--- Action item ---
Your answer consists of the lines in the data that contain "level". Copy each of them.

--- Records shown ---
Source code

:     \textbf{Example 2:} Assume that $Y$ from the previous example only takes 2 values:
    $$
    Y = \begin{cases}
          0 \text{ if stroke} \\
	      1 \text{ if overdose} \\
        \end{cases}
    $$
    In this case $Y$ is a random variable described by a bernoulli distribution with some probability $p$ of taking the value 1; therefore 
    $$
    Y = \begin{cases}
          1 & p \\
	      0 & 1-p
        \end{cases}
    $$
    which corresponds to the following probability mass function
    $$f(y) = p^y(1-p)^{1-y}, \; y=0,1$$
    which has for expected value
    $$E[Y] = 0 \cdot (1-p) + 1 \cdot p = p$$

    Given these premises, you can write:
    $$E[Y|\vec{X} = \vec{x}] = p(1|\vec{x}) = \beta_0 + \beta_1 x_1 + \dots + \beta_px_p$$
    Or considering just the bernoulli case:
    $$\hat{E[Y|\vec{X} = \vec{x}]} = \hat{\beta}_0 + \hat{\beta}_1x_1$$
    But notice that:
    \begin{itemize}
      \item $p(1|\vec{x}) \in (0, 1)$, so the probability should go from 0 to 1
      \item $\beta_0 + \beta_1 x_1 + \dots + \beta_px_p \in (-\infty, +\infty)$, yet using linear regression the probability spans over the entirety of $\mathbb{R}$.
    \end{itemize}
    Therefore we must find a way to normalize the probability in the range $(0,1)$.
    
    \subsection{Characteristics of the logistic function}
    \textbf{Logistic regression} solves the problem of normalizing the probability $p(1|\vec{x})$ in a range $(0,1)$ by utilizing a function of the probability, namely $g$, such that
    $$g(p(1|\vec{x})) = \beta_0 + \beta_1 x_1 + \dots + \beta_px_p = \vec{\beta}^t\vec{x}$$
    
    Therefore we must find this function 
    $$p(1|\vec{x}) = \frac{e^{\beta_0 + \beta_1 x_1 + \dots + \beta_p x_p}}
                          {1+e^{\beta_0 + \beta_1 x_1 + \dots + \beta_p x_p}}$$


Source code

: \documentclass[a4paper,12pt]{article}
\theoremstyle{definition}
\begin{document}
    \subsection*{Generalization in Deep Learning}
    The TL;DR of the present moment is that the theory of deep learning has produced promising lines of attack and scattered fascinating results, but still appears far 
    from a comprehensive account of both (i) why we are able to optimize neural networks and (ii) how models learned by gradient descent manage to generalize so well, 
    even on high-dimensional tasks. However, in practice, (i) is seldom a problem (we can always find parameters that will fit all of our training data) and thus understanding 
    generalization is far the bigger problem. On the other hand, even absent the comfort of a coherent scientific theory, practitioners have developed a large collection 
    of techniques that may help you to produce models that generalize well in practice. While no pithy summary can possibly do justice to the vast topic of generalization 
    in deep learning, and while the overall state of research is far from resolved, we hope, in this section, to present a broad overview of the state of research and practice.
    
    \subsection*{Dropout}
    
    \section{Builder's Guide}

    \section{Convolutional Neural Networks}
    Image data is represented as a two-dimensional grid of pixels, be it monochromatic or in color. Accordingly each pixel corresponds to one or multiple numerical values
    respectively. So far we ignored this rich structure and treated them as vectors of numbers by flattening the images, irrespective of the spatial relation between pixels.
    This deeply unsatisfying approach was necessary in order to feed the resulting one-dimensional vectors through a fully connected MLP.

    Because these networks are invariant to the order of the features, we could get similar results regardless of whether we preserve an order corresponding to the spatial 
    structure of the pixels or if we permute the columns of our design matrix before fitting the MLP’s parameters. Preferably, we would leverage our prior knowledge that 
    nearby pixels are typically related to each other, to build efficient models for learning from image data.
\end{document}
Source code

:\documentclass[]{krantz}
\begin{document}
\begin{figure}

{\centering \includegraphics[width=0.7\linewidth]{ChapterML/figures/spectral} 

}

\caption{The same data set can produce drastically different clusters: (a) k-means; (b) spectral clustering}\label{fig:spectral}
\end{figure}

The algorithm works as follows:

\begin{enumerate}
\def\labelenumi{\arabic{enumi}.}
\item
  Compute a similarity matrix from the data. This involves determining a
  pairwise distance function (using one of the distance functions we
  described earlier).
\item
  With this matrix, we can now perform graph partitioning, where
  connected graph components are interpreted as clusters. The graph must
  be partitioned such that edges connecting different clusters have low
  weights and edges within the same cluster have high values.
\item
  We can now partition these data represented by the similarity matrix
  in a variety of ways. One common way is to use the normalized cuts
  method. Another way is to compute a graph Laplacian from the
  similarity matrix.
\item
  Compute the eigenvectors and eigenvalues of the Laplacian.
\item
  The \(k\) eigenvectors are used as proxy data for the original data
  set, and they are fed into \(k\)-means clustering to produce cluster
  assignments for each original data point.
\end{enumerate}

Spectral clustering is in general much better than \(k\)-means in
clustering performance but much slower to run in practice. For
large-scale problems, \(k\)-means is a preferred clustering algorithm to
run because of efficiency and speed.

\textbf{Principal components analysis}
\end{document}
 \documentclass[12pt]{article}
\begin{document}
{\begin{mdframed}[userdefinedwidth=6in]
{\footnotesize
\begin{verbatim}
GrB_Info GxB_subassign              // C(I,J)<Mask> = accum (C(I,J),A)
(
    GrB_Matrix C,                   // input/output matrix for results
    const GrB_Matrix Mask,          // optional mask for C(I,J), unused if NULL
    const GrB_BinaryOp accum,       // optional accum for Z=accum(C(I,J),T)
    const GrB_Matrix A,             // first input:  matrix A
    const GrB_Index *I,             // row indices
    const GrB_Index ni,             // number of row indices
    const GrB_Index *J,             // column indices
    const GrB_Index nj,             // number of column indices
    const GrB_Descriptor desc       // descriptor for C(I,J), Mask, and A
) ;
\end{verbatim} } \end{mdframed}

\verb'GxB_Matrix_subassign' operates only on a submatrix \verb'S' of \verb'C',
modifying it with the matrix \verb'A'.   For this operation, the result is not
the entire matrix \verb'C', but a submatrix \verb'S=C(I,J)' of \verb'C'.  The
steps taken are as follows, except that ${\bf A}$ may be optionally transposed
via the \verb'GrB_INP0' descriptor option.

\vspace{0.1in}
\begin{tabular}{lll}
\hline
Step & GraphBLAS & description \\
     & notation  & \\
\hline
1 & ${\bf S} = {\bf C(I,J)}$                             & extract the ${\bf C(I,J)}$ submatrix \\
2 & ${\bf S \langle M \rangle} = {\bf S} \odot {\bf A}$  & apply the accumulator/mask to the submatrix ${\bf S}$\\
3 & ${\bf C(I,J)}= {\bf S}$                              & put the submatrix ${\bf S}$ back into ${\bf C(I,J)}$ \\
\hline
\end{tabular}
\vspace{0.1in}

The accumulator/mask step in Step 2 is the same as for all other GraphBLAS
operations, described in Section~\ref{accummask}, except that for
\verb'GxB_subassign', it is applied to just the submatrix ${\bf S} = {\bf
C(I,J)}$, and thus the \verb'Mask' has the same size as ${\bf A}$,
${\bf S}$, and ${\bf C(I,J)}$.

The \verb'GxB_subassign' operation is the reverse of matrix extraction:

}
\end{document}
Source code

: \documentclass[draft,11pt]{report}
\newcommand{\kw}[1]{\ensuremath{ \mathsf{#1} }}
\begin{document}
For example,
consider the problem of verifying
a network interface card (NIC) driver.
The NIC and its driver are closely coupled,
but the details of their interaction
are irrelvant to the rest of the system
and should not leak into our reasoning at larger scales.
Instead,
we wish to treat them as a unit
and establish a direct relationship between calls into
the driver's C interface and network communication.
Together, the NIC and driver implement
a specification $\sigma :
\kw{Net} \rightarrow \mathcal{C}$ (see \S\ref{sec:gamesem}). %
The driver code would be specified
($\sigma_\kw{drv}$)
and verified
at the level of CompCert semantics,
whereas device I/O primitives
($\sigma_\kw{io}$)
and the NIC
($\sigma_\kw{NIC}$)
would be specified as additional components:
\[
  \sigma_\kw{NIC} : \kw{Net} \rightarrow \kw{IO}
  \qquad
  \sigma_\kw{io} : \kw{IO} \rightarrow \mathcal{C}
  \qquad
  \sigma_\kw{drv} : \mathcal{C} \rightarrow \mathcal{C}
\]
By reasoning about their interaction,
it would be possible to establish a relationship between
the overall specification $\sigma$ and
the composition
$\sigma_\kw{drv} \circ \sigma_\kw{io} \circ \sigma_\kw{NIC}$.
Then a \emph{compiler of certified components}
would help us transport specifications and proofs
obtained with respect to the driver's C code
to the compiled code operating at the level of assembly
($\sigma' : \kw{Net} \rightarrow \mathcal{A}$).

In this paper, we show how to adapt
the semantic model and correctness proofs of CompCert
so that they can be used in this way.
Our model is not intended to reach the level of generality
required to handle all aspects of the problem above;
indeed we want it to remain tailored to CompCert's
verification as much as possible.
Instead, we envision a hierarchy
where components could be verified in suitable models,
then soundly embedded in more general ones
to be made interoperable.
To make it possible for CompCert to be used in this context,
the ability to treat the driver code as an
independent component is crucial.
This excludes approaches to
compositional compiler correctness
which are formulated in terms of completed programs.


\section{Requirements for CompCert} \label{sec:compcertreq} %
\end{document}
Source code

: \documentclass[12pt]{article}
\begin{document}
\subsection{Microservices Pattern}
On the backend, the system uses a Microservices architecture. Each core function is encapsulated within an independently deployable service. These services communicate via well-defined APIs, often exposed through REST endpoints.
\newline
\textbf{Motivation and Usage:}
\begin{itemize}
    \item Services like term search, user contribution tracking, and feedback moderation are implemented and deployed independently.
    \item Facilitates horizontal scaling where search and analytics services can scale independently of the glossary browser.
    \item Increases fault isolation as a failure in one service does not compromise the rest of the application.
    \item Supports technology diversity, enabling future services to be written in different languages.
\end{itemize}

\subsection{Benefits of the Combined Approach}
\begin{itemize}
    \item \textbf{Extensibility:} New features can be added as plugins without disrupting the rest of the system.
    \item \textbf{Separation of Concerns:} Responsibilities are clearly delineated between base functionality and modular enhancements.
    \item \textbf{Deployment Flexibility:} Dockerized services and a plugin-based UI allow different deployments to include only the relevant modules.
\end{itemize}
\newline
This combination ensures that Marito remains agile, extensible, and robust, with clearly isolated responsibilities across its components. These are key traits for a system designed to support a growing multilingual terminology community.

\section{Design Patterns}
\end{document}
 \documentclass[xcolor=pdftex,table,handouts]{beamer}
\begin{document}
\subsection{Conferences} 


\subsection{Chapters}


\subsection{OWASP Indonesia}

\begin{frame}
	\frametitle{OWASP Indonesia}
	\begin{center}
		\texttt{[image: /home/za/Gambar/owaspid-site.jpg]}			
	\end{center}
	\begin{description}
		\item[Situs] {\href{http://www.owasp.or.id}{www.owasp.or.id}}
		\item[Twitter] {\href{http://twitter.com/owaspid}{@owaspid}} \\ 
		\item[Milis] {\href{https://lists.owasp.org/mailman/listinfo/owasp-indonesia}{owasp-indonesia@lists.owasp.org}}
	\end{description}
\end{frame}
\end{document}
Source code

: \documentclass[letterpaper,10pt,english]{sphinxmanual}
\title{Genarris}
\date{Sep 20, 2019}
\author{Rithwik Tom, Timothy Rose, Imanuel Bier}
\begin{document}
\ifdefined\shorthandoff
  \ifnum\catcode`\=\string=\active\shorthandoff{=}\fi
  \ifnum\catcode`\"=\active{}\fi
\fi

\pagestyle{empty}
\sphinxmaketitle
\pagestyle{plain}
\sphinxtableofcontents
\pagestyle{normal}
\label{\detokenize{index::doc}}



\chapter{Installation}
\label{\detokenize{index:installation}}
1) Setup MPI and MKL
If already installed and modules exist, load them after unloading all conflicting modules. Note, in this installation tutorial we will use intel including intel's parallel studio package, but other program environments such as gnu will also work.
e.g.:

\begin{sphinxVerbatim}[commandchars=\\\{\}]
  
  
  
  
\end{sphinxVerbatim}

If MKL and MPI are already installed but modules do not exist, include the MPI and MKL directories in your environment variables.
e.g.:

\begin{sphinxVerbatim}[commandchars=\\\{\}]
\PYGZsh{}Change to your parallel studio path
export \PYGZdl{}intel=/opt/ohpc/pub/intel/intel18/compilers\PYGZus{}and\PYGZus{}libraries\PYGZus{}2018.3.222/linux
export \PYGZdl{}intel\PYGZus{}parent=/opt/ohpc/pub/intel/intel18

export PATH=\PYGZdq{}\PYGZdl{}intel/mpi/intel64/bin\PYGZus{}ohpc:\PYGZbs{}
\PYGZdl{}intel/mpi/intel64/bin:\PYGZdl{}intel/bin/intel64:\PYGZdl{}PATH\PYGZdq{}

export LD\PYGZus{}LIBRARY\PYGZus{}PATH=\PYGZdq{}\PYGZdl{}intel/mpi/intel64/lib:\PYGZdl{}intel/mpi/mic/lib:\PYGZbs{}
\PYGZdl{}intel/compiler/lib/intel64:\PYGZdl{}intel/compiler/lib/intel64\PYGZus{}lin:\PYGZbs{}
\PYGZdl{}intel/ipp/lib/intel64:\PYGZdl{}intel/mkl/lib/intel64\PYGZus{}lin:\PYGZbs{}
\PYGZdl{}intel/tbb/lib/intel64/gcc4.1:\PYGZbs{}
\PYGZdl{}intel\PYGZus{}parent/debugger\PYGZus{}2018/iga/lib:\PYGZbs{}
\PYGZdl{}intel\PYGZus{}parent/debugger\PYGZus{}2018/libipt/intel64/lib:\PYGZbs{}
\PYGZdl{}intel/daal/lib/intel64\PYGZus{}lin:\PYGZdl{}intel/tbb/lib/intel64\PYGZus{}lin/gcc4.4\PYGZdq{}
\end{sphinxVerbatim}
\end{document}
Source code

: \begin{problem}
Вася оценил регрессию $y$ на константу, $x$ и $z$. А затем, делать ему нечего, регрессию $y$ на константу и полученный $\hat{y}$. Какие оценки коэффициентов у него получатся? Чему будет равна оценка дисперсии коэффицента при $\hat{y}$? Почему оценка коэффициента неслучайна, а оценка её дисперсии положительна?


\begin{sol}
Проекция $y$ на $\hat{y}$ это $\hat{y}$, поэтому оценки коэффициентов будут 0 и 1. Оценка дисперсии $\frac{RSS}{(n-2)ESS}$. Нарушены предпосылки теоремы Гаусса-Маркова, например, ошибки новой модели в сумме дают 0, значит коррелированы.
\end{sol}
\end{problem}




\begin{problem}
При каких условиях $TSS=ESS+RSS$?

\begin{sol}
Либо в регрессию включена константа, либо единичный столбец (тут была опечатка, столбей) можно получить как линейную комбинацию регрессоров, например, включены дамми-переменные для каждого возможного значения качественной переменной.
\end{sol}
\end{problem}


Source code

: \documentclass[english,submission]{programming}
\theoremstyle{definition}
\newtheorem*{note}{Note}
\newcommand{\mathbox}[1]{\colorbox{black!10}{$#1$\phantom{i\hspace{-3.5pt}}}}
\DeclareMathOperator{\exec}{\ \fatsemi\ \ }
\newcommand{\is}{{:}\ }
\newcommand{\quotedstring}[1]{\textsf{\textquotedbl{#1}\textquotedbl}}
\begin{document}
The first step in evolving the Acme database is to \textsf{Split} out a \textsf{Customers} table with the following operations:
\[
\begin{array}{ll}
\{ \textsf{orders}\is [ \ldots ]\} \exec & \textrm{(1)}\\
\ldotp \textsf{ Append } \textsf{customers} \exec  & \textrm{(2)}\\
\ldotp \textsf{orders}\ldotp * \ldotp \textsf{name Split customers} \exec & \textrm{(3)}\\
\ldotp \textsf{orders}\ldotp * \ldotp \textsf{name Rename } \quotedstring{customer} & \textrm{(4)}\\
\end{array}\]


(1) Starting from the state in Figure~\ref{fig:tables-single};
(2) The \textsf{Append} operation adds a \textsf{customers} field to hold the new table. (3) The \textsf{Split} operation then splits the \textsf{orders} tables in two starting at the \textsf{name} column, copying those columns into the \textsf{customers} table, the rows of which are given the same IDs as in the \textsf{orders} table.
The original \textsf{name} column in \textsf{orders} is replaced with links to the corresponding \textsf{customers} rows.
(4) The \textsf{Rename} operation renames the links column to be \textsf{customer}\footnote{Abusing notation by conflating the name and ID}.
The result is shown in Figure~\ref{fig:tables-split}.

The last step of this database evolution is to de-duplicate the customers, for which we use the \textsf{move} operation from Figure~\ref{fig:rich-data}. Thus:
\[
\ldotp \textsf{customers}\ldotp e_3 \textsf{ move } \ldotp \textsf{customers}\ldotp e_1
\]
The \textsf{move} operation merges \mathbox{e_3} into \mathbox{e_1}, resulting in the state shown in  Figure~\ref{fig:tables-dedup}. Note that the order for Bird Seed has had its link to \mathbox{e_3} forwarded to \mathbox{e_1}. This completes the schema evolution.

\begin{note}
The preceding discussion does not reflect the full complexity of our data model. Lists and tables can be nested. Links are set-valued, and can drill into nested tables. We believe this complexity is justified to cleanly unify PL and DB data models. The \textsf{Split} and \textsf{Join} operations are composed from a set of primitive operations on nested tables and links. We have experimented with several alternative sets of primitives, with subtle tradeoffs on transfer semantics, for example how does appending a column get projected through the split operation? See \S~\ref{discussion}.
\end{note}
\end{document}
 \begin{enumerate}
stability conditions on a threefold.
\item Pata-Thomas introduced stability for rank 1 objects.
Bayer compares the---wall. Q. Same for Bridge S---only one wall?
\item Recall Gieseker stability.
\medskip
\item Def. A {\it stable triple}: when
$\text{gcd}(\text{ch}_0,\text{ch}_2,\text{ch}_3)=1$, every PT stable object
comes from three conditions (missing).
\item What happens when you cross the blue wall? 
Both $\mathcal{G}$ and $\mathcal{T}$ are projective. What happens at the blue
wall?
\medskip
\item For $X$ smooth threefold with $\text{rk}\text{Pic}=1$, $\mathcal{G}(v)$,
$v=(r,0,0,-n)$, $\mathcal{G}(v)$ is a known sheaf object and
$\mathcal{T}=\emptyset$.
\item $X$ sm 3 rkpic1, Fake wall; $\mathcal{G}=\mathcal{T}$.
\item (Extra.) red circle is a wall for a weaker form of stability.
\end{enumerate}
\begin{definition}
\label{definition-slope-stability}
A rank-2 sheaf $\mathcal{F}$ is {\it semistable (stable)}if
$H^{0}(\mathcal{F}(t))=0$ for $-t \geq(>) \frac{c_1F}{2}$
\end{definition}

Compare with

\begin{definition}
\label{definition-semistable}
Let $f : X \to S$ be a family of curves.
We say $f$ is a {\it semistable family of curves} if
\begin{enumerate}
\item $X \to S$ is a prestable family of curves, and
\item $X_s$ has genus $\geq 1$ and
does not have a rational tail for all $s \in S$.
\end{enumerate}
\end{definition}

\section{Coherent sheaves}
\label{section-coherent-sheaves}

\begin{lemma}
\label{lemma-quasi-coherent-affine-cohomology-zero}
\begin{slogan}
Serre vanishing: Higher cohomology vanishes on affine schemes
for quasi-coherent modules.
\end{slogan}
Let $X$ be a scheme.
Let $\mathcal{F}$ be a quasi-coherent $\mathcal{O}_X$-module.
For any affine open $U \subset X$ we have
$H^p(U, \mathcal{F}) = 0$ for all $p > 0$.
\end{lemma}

--- Response ---
at the level of CompCert semantics,
to the compiled code operating at the level of assembly
Our model is not intended to reach the level of generality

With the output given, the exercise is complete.